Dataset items
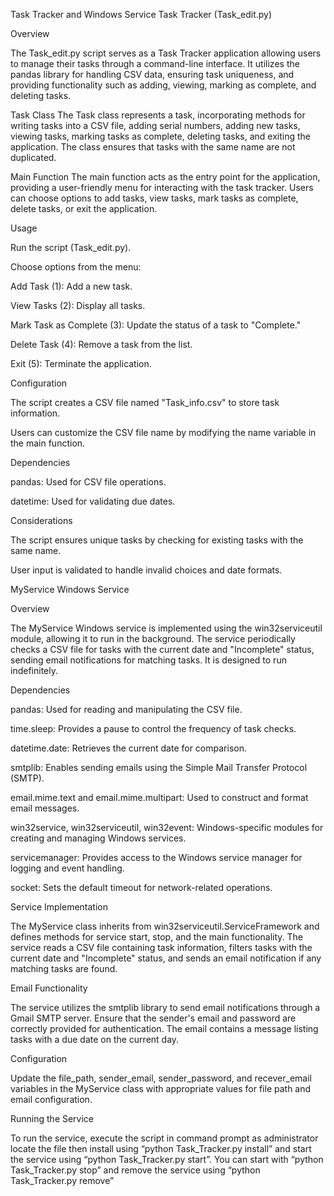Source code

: Task Tracker and Windows Service
Task Tracker (Task_edit.py)

Overview

The Task_edit.py script serves as a Task Tracker application allowing users to manage their tasks through a command-line interface. It utilizes the pandas library for handling CSV data, ensuring task uniqueness, and providing functionality such as adding, viewing, marking as complete, and deleting tasks.

Task Class
The Task class represents a task, incorporating methods for writing tasks into a CSV file, adding serial numbers, adding new tasks, viewing tasks, marking tasks as complete, deleting tasks, and exiting the application. The class ensures that tasks with the same name are not duplicated.

Main Function
The main function acts as the entry point for the application, providing a user-friendly menu for interacting with the task tracker. Users can choose options to add tasks, view tasks, mark tasks as complete, delete tasks, or exit the application.

Usage

Run the script (Task_edit.py).

Choose options from the menu:

Add Task (1): Add a new task.

View Tasks (2): Display all tasks.

Mark Task as Complete (3): Update the status of a task to "Complete."

Delete Task (4): Remove a task from the list.

Exit (5): Terminate the application.

Configuration

The script creates a CSV file named "Task_info.csv" to store task information.

Users can customize the CSV file name by modifying the name variable in the main function.

Dependencies

pandas: Used for CSV file operations.

datetime: Used for validating due dates.

Considerations

The script ensures unique tasks by checking for existing tasks with the same name.

User input is validated to handle invalid choices and date formats.

MyService Windows Service

Overview

The MyService Windows service is implemented using the win32serviceutil module, allowing it to run in the background. The service periodically checks a CSV file 
for tasks with the current date and "Incomplete" status, sending email notifications for matching tasks. It is designed to run indefinitely.


Dependencies

pandas: Used for reading and manipulating the CSV file.

time.sleep: Provides a pause to control the frequency of task checks.

datetime.date: Retrieves the current date for comparison.

smtplib: Enables sending emails using the Simple Mail Transfer Protocol (SMTP).

email.mime.text and email.mime.multipart: Used to construct and format email messages.

win32service, win32serviceutil, win32event: Windows-specific modules for creating and managing Windows services.

servicemanager: Provides access to the Windows service manager for logging and event handling.

socket: Sets the default timeout for network-related operations.

Service Implementation

The MyService class inherits from win32serviceutil.ServiceFramework and defines methods for service start, stop, and the main functionality. The service reads a 
CSV file containing task information, filters tasks with the current date and "Incomplete" status, and sends an email notification if any matching tasks are found.

Email Functionality

The service utilizes the smtplib library to send email notifications through a Gmail SMTP server. Ensure that the sender's email and password are correctly provided for authentication. The email contains a message listing tasks with a due date on the current day.

Configuration

Update the file_path, sender_email, sender_password, and recever_email variables in the MyService class with appropriate values for file path and email configuration.

Running the Service

To run the service, execute the script in command prompt as administrator locate the file then install using “python Task_Tracker.py install” and start the service using “python Task_Tracker.py start”. You can start with “python Task_Tracker.py stop” and remove the service using “python Task_Tracker.py remove”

## WHAT YOU NEED TO DO
Repeat the records word for word and drop any pictures.

## ANSWER SPACE
Source code

: Task Tracker and Windows Service
Task Tracker (Task_edit.py)

Overview

The Task_edit.py script serves as a Task Tracker application allowing users to manage their tasks through a command-line interface. It utilizes the pandas library for handling CSV data, ensuring task uniqueness, and providing functionality such as adding, viewing, marking as complete, and deleting tasks.

Task Class
The Task class represents a task, incorporating methods for writing tasks into a CSV file, adding serial numbers, adding new tasks, viewing tasks, marking tasks as complete, deleting tasks, and exiting the application. The class ensures that tasks with the same name are not duplicated.

Main Function
The main function acts as the entry point for the application, providing a user-friendly menu for interacting with the task tracker. Users can choose options to add tasks, view tasks, mark tasks as complete, delete tasks, or exit the application.

Usage

Run the script (Task_edit.py).

Choose options from the menu:

Add Task (1): Add a new task.

View Tasks (2): Display all tasks.

Mark Task as Complete (3): Update the status of a task to "Complete."

Delete Task (4): Remove a task from the list.

Exit (5): Terminate the application.

Configuration

The script creates a CSV file named "Task_info.csv" to store task information.

Users can customize the CSV file name by modifying the name variable in the main function.

Dependencies

pandas: Used for CSV file operations.

datetime: Used for validating due dates.

Considerations

The script ensures unique tasks by checking for existing tasks with the same name.

User input is validated to handle invalid choices and date formats.

MyService Windows Service

Overview

The MyService Windows service is implemented using the win32serviceutil module, allowing it to run in the background. The service periodically checks a CSV file 
for tasks with the current date and "Incomplete" status, sending email notifications for matching tasks. It is designed to run indefinitely.


Dependencies

pandas: Used for reading and manipulating the CSV file.

time.sleep: Provides a pause to control the frequency of task checks.

datetime.date: Retrieves the current date for comparison.

smtplib: Enables sending emails using the Simple Mail Transfer Protocol (SMTP).

email.mime.text and email.mime.multipart: Used to construct and format email messages.

win32service, win32serviceutil, win32event: Windows-specific modules for creating and managing Windows services.

servicemanager: Provides access to the Windows service manager for logging and event handling.

socket: Sets the default timeout for network-related operations.

Service Implementation

The MyService class inherits from win32serviceutil.ServiceFramework and defines methods for service start, stop, and the main functionality. The service reads a 
CSV file containing task information, filters tasks with the current date and "Incomplete" status, and sends an email notification if any matching tasks are found.

Email Functionality

The service utilizes the smtplib library to send email notifications through a Gmail SMTP server. Ensure that the sender's email and password are correctly provided for authentication. The email contains a message listing tasks with a due date on the current day.

Configuration

Update the file_path, sender_email, sender_password, and recever_email variables in the MyService class with appropriate values for file path and email configuration.

Running the Service

To run the service, execute the script in command prompt as administrator locate the file then install using “python Task_Tracker.py install” and start the service using “python Task_Tracker.py start”. You can start with “python Task_Tracker.py stop” and remove the service using “python Task_Tracker.py remove”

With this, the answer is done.